Answer :
Let's solve each logarithmic equation one by one:
(a) [tex]\log_5(m-4) = \log_5(9)[/tex]
Since the logarithms on both sides have the same base, we can equate the arguments:
[tex]m - 4 = 9[/tex]
[tex]m = 13[/tex]
(b) [tex]\log(x) + \log(x+6)[/tex]
This expression can be combined using the logarithm property: [tex]\log(a) + \log(b) = \log(ab)[/tex]:
[tex]\log(x(x+6)) = \log(x^2 + 6x)[/tex]
There isn't an equation provided to solve here.
(c) [tex]\log_8(z+3) = \log_8(5)[/tex]
Since the logarithms on both sides have the same base, we can equate the arguments:
[tex]z + 3 = 5[/tex]
[tex]z = 2[/tex]
(d) [tex]\log_3(2x) - \log_3(x-14) = 2[/tex]

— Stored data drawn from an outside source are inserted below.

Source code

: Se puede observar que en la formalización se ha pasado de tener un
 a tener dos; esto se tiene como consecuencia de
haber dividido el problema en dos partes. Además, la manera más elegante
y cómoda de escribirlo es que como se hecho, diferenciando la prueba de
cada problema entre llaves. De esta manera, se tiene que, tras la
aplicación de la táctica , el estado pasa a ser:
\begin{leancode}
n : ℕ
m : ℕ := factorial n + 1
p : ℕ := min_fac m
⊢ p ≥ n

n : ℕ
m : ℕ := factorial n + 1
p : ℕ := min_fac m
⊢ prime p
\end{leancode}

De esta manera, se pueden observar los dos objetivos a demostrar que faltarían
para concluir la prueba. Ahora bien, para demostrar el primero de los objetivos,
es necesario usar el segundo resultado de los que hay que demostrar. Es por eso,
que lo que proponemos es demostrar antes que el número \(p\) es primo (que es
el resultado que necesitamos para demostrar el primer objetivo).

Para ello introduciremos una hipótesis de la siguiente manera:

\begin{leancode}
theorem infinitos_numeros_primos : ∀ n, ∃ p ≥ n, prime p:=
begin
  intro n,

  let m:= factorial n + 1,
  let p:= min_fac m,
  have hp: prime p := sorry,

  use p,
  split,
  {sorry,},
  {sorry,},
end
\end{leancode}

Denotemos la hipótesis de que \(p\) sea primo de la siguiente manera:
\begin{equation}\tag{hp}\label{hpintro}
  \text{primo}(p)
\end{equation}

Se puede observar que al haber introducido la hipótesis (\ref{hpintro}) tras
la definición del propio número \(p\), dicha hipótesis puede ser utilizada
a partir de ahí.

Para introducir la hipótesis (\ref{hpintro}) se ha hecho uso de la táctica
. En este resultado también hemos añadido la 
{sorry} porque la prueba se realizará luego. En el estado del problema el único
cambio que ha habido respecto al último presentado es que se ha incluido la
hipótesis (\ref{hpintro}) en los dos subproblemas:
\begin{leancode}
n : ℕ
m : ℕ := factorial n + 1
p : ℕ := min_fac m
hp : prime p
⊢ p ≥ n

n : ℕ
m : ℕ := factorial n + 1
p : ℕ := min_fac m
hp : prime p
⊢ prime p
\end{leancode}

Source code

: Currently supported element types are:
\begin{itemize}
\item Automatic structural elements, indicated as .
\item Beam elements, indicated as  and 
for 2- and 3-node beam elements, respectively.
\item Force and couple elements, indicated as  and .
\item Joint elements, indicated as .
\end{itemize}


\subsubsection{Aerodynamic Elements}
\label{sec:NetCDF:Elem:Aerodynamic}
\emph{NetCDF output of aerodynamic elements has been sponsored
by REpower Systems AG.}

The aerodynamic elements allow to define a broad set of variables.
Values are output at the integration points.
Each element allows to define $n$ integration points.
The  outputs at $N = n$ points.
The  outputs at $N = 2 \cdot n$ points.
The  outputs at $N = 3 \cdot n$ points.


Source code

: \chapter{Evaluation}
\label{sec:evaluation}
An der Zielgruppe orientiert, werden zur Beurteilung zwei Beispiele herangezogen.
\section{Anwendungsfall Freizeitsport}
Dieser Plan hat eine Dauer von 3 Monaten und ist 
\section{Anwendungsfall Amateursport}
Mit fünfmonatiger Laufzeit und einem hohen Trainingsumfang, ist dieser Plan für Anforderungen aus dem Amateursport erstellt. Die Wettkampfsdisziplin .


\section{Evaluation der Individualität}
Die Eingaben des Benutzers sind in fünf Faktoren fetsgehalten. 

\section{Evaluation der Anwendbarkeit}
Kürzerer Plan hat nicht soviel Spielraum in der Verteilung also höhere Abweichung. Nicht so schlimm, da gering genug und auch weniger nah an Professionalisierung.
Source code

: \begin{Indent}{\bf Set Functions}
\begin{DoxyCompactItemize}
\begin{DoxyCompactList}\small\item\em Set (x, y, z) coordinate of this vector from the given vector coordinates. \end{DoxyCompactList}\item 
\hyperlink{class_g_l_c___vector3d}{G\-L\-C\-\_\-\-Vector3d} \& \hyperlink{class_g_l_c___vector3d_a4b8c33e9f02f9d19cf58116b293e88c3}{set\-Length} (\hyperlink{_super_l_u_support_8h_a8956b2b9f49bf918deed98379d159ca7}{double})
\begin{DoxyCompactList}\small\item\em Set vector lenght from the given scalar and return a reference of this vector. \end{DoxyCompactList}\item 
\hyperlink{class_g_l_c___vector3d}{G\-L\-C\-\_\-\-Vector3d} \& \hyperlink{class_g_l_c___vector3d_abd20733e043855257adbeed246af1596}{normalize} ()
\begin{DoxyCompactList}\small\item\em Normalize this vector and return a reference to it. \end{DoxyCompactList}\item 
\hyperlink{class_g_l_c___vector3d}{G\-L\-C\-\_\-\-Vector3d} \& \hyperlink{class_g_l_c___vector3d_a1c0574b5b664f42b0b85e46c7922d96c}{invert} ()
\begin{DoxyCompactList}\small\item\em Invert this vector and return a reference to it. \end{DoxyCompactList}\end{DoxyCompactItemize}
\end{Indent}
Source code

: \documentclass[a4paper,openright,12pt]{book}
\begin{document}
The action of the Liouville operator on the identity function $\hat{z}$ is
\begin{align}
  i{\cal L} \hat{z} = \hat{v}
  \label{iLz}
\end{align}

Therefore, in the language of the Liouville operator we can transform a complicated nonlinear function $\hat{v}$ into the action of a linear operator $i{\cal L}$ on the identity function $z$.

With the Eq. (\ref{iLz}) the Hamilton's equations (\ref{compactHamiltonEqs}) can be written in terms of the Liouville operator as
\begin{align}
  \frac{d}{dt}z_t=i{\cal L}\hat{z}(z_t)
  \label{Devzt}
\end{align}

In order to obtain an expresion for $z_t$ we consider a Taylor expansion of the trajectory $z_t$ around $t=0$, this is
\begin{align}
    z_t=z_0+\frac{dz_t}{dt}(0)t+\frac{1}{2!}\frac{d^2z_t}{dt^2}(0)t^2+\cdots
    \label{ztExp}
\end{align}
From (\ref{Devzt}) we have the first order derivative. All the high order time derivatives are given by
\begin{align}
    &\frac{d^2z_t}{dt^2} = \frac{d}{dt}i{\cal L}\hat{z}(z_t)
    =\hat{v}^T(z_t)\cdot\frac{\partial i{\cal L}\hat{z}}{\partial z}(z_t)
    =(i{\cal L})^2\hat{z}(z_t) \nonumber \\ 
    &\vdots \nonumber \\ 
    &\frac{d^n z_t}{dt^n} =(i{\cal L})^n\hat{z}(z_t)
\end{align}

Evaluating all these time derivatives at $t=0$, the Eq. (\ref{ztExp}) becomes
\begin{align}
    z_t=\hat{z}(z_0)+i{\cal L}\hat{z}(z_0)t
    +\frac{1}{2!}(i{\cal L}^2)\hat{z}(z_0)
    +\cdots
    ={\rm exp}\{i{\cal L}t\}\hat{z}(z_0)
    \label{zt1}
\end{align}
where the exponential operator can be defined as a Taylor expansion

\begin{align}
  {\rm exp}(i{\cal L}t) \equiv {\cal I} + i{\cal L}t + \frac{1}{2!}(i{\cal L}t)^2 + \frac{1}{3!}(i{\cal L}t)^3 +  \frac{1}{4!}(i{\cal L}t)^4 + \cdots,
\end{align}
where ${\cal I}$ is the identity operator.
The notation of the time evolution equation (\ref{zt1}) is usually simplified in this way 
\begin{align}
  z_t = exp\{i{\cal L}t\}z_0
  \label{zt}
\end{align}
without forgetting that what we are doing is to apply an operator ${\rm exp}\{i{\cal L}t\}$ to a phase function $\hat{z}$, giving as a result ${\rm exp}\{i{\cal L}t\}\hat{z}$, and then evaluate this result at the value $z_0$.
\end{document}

We can use the logarithm property: [tex]\log_b(a) - \log_b(b) = \log_b(\frac{a}{b})[/tex]:
[tex]\log_3 \left( \frac{2x}{x-14} \right) = 2[/tex]
By converting the logarithm to an exponential equation:
[tex]\frac{2x}{x-14} = 3^2[/tex]
[tex]\frac{2x}{x-14} = 9[/tex]
Cross-multiply to solve for [tex]x[/tex]:
[tex]2x = 9(x - 14)[/tex]
[tex]2x = 9x - 126[/tex]
[tex]7x = 126[/tex]
[tex]x = 18[/tex]
(e) [tex]\log_3(x) + \log_3(2x+5) = \log_3(12)[/tex]
Combine the logarithms on the left:
[tex]\log_3(x(2x+5)) = \log_3(12)[/tex]
[tex]\log_3(2x^2 + 5x) = \log_3(12)[/tex]
Equate the arguments:
[tex]2x^2 + 5x = 12[/tex]
[tex]2x^2 + 5x - 12 = 0[/tex]
Solve this quadratic equation by factoring or using the quadratic formula.
(f) [tex]\log_5(84) - \log_5(3y-4) = \log_5(2)[/tex]
Combine using the property [tex]\log_b(a) - \log_b(b) = \log_b(\frac{a}{b})[/tex]:
[tex]\log_5 \left( \frac{84}{3y-4} \right) = \log_5(2)[/tex]
Equate the arguments:
[tex]\frac{84}{3y-4} = 2[/tex]
Cross-multiply and solve for [tex]y[/tex]:
[tex]84 = 2(3y-4)[/tex]
[tex]84 = 6y - 8[/tex]
[tex]92 = 6y[/tex]
[tex]y = \frac{92}{6}[/tex]
[tex]y = \frac{46}{3}[/tex]
(g) [tex]\log_9(r) + \log_9(r+7) = \log_9(18)[/tex]
Combine the logarithms:
[tex]\log_9(r(r+7)) = \log_9(18)[/tex]
[tex]\log_9(r^2 + 7r) = \log_9(18)[/tex]
Equate the arguments:
[tex]r^2 + 7r = 18[/tex]
[tex]r^2 + 7r - 18 = 0[/tex]
Solve this quadratic equation [tex](r - 2)(r + 9) = 0[/tex]
The solutions are [tex]r = 2[/tex] or [tex]r = -9[/tex], but since [tex]\log_9(r)[/tex] must be defined, [tex]r[/tex] should be positive.
So, [tex]r = 2[/tex].
(h) [tex]\log(3n-5) = 3[/tex]
Convert the logarithm to an exponential equation:
[tex]3n - 5 = 10^3[/tex]
[tex]3n - 5 = 1000[/tex]
[tex]3n = 1005[/tex]
[tex]n = 335[/tex]
(i) [tex]\log_3(12m) - \log_3(1+m) = 2[/tex]
Combine the logarithms:
[tex]\log_3 \left( \frac{12m}{1+m} \right) = 2[/tex]
Convert to exponential form:
[tex]\frac{12m}{1+m} = 3^2[/tex]
[tex]\frac{12m}{1+m} = 9[/tex]
Cross-multiply:
[tex]12m = 9(1+m)[/tex]
[tex]12m = 9 + 9m[/tex]
[tex]3m = 9[/tex]
[tex]m = 3[/tex]
These solutions provide the values of the variables that satisfy the given logarithmic equations.